1.2治疗方法 对照组:根据CT检查结果进行术前定位,采用全麻插管,依据血肿位置选择扩大翼点或马蹄形入路,开骨瓣约6.0 cm×6.0 cm大小,弧形剪开硬脑膜,侧裂入路以避免损伤重要血管。在直视下清除血肿,并做止血处理。对于颅内压过高者予弃骨瓣减压。最后缝合硬脑膜,分层缝合头皮。

小骨窗开颅显微境下血肿清除术组:采用全身麻醉,根据头颅CT检查提示血肿位置,以出血面积最大且接近颅骨最小距离的CT层面为中心,作“S”形长约6 cm的切口,注意避免伤及功能区及大血管,采用乳头撑开器撑开切口,在颅骨钻孔后锯开3.0 cm×3.0 cm大小的骨窗,“十”字形切开硬脑膜,皮质经中回或颞上回切开入路,至血肿边缘,对皮质分开,直视下清除血肿,从血肿中心至周围由浅入深交替应用吸引和电凝的方式进行操作。应用低电流行双检电凝止血。用生理盐水反复冲洗,在冲洗液变清后放置引流管,常规关颅。充分减压术后局部脑实质塌陷状态。术后引流管根据引流液含血情况在48~72 h拔出。

两组术后密切观察血压变化,给予吸氧、脱水剂及神经营养药物治疗;加强营养支持,防止应激性溃疡、颅内逆行性感染及出血、肺感染等。

1.3观察指标 ①两组患者于入院及术后1个月采用格拉斯哥昏迷量表(Glasgow coma scale,GCS)评分[5],即根据检查时患者睁眼、语言和运动三项反应情况积分,总分15分。②比较两组患者术后3个月采用日常生活活动能力(activities of daily living,ADL)评价预后,Ⅰ级(优):完全恢复日常生活能力;Ⅱ级(良好):部分恢复或可独立生活;Ⅲ级(有效):需人帮助,扶拐可走;Ⅳ级(差):卧床,但保持意识;Ⅴ级:植物生存状态。③比较两组患者术后血肿清除率、术后再出血及病死率。血肿清除率=血肿清除量/颅内总血肿量×100%。

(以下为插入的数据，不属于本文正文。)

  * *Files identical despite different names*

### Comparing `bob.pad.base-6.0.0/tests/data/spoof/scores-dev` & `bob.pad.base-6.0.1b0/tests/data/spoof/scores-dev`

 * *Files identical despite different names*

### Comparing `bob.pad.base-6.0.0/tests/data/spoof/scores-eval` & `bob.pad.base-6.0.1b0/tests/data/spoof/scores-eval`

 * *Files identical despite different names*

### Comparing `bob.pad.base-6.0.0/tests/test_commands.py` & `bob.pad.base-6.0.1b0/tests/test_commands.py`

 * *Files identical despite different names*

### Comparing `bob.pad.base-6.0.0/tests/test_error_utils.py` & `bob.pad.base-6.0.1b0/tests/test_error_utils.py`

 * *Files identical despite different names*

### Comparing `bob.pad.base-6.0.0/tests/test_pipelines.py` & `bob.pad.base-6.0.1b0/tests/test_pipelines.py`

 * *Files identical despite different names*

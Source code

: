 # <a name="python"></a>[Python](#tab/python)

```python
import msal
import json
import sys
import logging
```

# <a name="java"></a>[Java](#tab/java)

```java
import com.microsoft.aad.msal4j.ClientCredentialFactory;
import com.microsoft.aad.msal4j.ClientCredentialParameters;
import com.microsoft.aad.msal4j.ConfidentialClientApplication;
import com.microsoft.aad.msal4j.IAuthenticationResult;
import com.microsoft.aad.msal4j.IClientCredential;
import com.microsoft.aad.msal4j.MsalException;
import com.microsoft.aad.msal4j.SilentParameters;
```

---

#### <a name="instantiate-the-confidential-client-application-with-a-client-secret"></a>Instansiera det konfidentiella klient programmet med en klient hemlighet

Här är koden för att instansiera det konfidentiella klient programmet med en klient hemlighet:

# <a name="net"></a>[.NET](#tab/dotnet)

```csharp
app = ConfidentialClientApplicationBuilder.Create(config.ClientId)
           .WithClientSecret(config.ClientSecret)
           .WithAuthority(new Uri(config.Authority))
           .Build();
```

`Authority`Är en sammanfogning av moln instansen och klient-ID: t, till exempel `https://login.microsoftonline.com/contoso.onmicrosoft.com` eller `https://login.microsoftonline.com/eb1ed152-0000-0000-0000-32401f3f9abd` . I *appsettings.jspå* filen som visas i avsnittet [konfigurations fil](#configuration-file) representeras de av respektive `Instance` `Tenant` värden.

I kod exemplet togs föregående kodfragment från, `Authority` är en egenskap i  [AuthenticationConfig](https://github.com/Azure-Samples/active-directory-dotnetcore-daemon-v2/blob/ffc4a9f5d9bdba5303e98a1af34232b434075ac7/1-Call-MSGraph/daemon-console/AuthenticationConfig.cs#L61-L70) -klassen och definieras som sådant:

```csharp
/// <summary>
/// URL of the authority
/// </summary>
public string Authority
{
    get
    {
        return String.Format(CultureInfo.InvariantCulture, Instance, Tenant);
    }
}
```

1.4疗效判断标准 参照第四届全国脑血管学术会议制订的脑卒中临床神经功能缺损程度评分标准进行疗效判定[6]。①基本治愈:临床神经功能缺损评分减少≥90%,病残0级;②显著进步:临床神经功能缺损评分减少≥46%,<90%,病残1~3级;③进步:临床神经功能缺损评分减少≥18%,<46%;④无变化或恶化:临床神经功能缺损评分增加或减少在18%以内,或临床神经功能缺损评分增加>18%,或死亡。

2 结 果

2.1两组入院时及术后1个月GCS评分的比较 两组入院时GCS评分与术后1个月比较均明显改善,治疗前后组内比较差异均有统计学意义(P<0.05)。术后1个月,观察组GCS评分高于入院时评分和对照组,与对照组比较差异有统计学意义(P<0.05)(表1)。

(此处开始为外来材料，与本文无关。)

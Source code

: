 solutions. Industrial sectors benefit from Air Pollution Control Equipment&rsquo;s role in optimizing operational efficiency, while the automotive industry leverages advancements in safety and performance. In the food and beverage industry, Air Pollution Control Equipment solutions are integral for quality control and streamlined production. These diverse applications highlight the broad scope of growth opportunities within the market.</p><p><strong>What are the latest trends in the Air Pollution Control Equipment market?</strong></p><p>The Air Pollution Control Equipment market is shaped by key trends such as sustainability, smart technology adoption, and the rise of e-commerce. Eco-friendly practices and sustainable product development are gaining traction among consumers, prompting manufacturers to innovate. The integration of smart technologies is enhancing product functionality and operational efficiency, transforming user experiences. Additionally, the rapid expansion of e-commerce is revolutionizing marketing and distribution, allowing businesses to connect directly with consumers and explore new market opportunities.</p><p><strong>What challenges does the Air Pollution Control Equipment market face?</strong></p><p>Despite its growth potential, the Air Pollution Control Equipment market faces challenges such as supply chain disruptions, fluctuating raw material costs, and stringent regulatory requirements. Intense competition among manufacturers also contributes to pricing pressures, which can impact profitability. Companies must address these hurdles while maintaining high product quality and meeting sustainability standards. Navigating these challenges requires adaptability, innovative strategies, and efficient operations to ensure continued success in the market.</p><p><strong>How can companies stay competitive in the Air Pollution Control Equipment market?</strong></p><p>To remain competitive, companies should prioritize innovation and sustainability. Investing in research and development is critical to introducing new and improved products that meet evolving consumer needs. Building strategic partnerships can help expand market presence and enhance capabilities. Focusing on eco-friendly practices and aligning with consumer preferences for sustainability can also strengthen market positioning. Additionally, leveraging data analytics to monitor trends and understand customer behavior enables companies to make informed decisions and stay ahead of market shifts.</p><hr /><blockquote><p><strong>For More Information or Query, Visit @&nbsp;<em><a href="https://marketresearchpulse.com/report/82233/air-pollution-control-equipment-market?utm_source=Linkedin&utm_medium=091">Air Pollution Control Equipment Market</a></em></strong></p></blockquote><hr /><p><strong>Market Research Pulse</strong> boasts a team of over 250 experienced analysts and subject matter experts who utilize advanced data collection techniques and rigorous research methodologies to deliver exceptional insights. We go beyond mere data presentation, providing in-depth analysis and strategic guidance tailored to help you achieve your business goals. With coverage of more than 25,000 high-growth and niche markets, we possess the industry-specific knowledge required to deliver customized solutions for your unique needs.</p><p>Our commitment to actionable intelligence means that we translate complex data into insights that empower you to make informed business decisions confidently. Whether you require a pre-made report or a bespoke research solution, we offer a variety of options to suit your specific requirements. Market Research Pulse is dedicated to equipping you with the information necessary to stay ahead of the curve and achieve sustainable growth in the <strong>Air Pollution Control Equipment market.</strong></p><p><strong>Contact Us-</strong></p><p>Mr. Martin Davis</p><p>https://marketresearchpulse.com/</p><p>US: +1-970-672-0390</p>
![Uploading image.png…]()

表1 两组高血压性脑出血患者入院时及术后1个月GCS评分的比较

2.2两组术后3个月采用日常生活活动能力评价比较 观察组术后3个月日常生活活动能力分级显著优于对照组,经秩和检验,差异有统计学意义(z=3.473,P<0.05)(表2)。

表2 两组高血压性脑出血患者术后3个月日常生活活动能力评价比较

2.3两组治疗后血肿清除率、术后再出血率及病死率比较 观察组的血肿清除率和术后再出血率与对照组的差异无统计学意义(>0.05),但观察组的术后病死率显著低于对照组,差异有统计学意义(P<0.05)(表3)。

表3 两组治疗后血肿清除率、术后再出血率及病死率比较 [例(%)]

2.4两组临床疗效的比较 观察组的临床疗效显著优于对照组,差异有统计学意义(Z=5.184,P<0.050)(表4)。

表4 两组高血压性脑出血患者临床疗效的比较

3 讨 论

脑出血的主要病因是高血压,其次为脑动脉硬化、淀粉样血管病、血液病、动-静脉畸形、抗凝或溶栓治疗、梗死后脑出血等。研究认为,长期高血压使深穿支动脉壁结构变化发生微小动脉瘤,由于脑动脉壁薄弱,外膜和肌层结缔组织少,外弹力层缺乏,脑小动脉弯曲成螺旋状,深穿支动脉成为出血的主要部位[7]。

内科治疗的方法主要包括脱水、降颅内压,血压管理,防止继续出血。这些方法易破坏脑功能,且血肿占位效应未消除,对神经组织的毒性释放依然存在。目前,手术治疗高血压性脑出血已成为临床主流。手术治疗的目的在于尽早清除血肿,使脑组织的二次损伤减少,降低颅内压,使脑血液循环得到有效改善,及早恢复受压的脑组织,阻止病情进行性恶化[8],提高患者的生存率,改善其生存质量。

有关高血压性脑出血手术方式及时机的选择依然存在争论[9]。对于高血压性脑出血术式选择应充分考虑脑出血的部位、出血量、血肿形态、发病时机及意识障碍的程度等因素。目前多数学者认为,对于大量的脑出血,幕上在30 mL以上,幕下在10 mL以上就应考虑早期手术治疗[10]。外科治疗包括传统骨瓣开颅血肿清除术、小骨窗开颅显微镜下血肿清除术、软通道立体定向置管颅内血肿吸引术、颅内血肿粉碎针粉碎穿刺硬通道颅内血肿微创清除术、脑室引流术、神经内镜血肿抽吸溶解术、神经导航辅助微创手术等术式[11-12]。

本组研究探讨的是小骨窗开颅显微镜下血肿清除术与传统骨瓣血肿清除术治疗高血压性脑出血的主要方法。从手术效果来看,小骨窗开颅显微镜下血肿清除术手术时间短,操作简便,能够迅速到达出血部位,清除血肿,安全性高;由于小骨窗开颅对脑组织损伤小,能够在较短的时间内清除血肿,使颅内压迅速降低,及时解除血肿压迫,恢复因血肿压迫而未被破坏的脑组织,减去或防止出血后系统的继发性病理损害,故而术后并发症发生率及临床疗效好于传统骨瓣血肿清除术。可见,小骨窗开颅显微镜下血肿清除术治疗高血压性脑出血临床疗效好,病死率低,值得临床推广应用。